Brief
Reproduce exactly the line with "4. **Build Issues**: Clean" and the lines after it. Stop at the last line of the data and include nothing else.

Stored data
==========
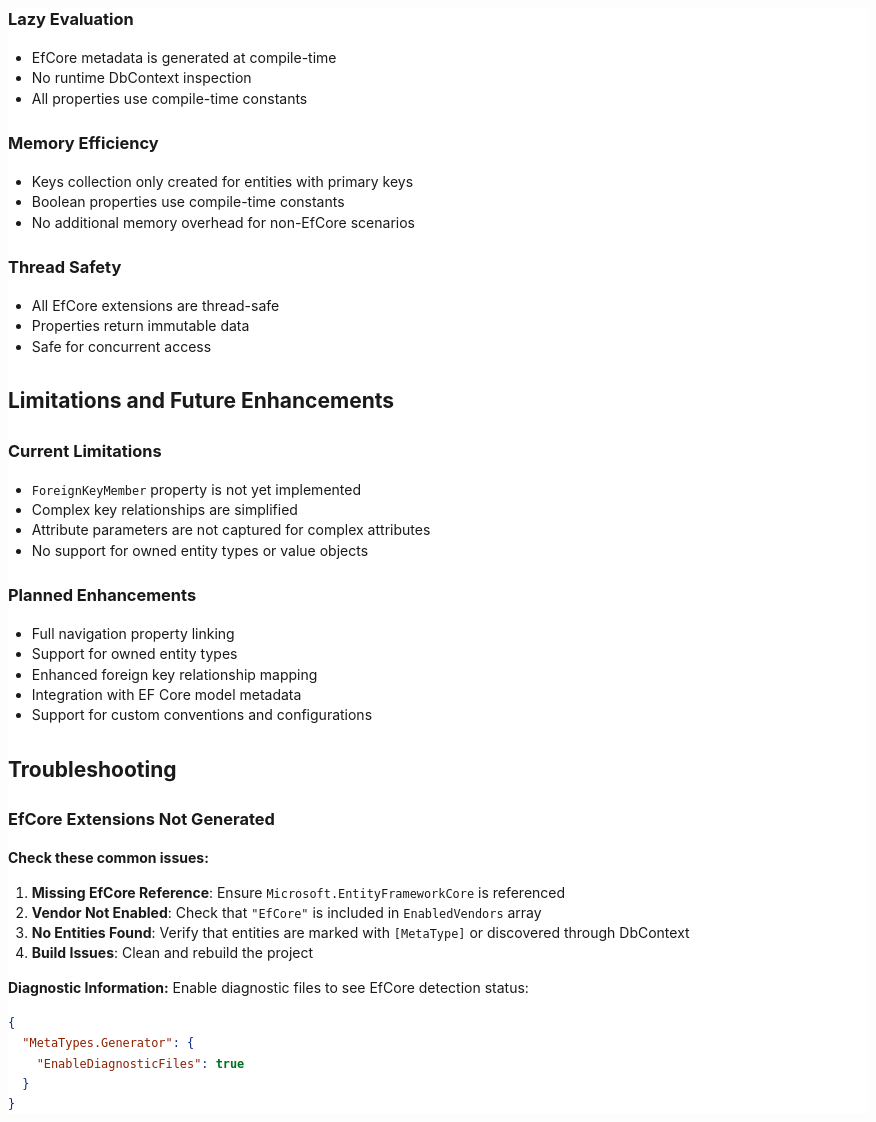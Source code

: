 ### Lazy Evaluation
- EfCore metadata is generated at compile-time
- No runtime DbContext inspection
- All properties use compile-time constants

### Memory Efficiency  
- Keys collection only created for entities with primary keys
- Boolean properties use compile-time constants
- No additional memory overhead for non-EfCore scenarios

### Thread Safety
- All EfCore extensions are thread-safe
- Properties return immutable data
- Safe for concurrent access

## Limitations and Future Enhancements

### Current Limitations
- `ForeignKeyMember` property is not yet implemented
- Complex key relationships are simplified
- Attribute parameters are not captured for complex attributes
- No support for owned entity types or value objects

### Planned Enhancements
- Full navigation property linking
- Support for owned entity types
- Enhanced foreign key relationship mapping
- Integration with EF Core model metadata
- Support for custom conventions and configurations

## Troubleshooting

### EfCore Extensions Not Generated

**Check these common issues:**

1. **Missing EfCore Reference**: Ensure `Microsoft.EntityFrameworkCore` is referenced
2. **Vendor Not Enabled**: Check that `"EfCore"` is included in `EnabledVendors` array
3. **No Entities Found**: Verify that entities are marked with `[MetaType]` or discovered through DbContext
4. **Build Issues**: Clean and rebuild the project

**Diagnostic Information:**
Enable diagnostic files to see EfCore detection status:
```json
{
  "MetaTypes.Generator": {
    "EnableDiagnosticFiles": true
  }
}
```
==========
Your solution
4. **Build Issues**: Clean and rebuild the project

**Diagnostic Information:**
Enable diagnostic files to see EfCore detection status:
```json
{
  "MetaTypes.Generator": {
    "EnableDiagnosticFiles": true
  }
}
```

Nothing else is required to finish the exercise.